Input data Block Start

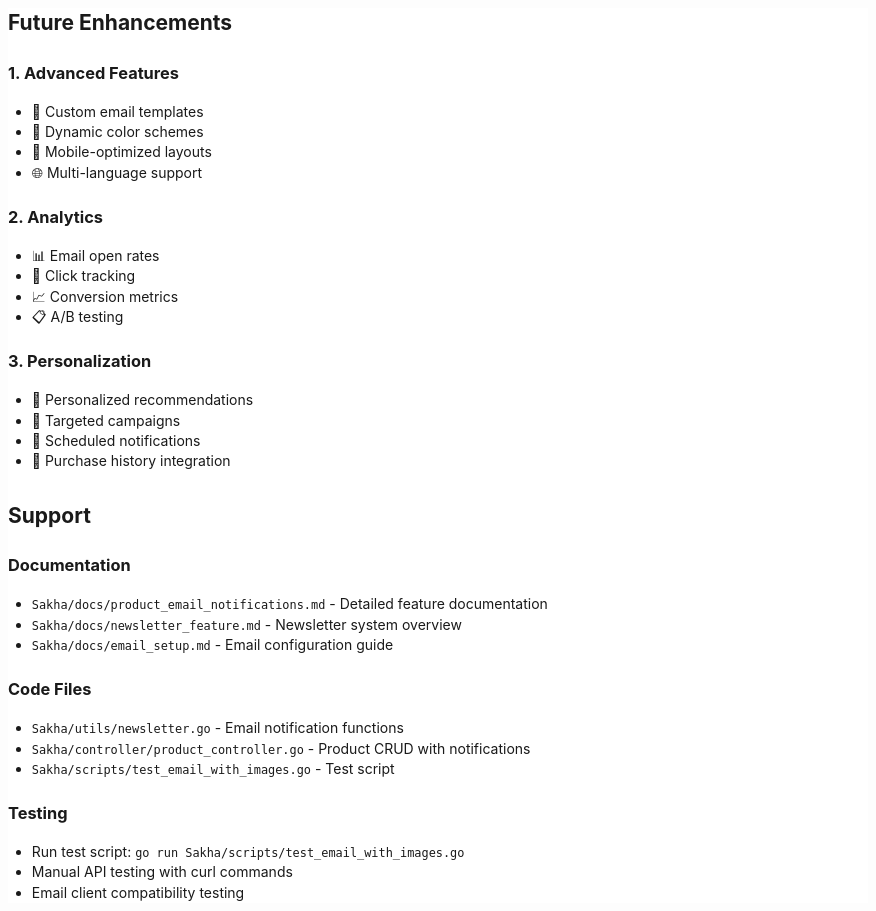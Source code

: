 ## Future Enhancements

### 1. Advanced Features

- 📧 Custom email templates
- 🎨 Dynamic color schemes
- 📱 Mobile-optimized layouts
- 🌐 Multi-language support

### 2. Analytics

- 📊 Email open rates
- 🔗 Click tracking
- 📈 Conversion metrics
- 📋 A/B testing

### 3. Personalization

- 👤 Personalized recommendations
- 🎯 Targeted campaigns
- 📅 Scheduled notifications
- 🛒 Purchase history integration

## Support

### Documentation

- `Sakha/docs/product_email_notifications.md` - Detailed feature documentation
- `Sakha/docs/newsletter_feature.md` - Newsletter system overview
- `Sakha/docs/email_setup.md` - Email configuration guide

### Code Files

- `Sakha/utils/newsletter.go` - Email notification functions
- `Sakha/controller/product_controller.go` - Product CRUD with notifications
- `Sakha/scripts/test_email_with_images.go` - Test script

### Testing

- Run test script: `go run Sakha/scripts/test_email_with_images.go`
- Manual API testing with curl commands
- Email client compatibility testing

Input data Block End

Repeat the material above exactly, so that every entry appears but no picture does.

**Answer for this exercise:**
Source code

: ## Future Enhancements

### 1. Advanced Features

- 📧 Custom email templates
- 🎨 Dynamic color schemes
- 📱 Mobile-optimized layouts
- 🌐 Multi-language support

### 2. Analytics

- 📊 Email open rates
- 🔗 Click tracking
- 📈 Conversion metrics
- 📋 A/B testing

### 3. Personalization

- 👤 Personalized recommendations
- 🎯 Targeted campaigns
- 📅 Scheduled notifications
- 🛒 Purchase history integration

## Support

### Documentation

- `Sakha/docs/product_email_notifications.md` - Detailed feature documentation
- `Sakha/docs/newsletter_feature.md` - Newsletter system overview
- `Sakha/docs/email_setup.md` - Email configuration guide

### Code Files

- `Sakha/utils/newsletter.go` - Email notification functions
- `Sakha/controller/product_controller.go` - Product CRUD with notifications
- `Sakha/scripts/test_email_with_images.go` - Test script

### Testing

- Run test script: `go run Sakha/scripts/test_email_with_images.go`
- Manual API testing with curl commands
- Email client compatibility testing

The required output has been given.